WORK REQUEST:
In the entries that follow, how many lines include "genes"? Give the number and nothing else.

+ + +

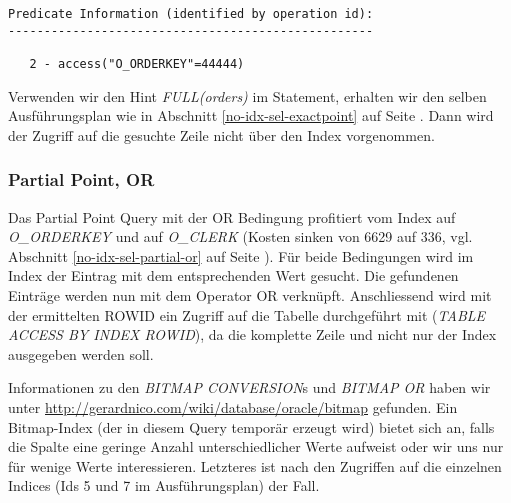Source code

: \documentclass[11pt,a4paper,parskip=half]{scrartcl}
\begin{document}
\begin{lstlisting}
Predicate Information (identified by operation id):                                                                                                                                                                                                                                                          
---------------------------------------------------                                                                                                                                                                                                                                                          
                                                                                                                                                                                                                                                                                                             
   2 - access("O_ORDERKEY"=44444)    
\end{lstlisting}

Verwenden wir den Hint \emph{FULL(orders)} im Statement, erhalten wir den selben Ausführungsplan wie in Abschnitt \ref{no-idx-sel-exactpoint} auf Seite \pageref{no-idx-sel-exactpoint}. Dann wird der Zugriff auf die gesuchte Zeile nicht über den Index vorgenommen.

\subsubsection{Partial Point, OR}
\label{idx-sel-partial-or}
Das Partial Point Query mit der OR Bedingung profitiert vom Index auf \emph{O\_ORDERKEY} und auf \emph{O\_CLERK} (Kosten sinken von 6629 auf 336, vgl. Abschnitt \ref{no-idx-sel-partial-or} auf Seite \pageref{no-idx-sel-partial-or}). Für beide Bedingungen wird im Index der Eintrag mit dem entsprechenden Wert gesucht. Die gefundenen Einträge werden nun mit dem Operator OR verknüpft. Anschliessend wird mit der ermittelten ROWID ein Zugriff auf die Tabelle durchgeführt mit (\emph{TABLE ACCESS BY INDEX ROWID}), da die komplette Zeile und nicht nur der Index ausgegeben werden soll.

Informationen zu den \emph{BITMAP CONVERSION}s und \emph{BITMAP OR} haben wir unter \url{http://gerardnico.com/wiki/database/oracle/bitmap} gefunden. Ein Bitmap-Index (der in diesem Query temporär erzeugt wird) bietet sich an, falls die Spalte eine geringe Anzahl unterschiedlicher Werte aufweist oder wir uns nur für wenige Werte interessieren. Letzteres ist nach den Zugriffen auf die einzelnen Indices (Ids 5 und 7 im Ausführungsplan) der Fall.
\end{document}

+ + +

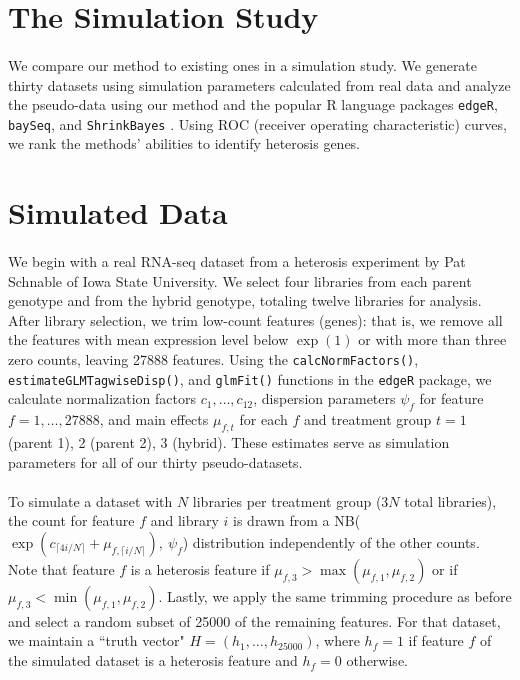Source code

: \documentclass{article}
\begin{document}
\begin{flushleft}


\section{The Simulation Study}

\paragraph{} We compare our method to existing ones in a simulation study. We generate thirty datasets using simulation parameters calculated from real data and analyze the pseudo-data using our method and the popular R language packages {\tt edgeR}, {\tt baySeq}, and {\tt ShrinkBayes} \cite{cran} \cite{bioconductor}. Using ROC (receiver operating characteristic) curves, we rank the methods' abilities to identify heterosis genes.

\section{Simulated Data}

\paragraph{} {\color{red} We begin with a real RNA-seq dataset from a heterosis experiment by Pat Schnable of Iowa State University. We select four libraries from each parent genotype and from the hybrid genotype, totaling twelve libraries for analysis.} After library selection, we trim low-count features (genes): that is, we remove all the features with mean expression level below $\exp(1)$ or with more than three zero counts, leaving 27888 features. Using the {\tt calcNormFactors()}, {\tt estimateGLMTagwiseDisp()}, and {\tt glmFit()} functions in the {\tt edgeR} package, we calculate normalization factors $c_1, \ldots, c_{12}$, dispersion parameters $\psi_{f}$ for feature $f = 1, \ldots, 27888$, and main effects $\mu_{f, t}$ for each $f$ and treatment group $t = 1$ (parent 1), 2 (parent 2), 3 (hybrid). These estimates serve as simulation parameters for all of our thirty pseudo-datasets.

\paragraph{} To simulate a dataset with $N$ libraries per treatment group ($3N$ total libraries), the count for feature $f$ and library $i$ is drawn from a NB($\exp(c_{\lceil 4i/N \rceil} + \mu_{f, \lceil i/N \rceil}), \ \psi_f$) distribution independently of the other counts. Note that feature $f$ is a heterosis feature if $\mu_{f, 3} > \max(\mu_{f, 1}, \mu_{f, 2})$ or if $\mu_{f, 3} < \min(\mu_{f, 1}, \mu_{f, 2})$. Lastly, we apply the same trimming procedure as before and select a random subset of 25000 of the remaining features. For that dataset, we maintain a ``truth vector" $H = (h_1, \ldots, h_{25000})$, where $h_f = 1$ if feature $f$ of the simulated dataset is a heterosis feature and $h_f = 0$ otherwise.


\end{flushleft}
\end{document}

+ + +

SOLUTION FOR THIS PROBLEM:
2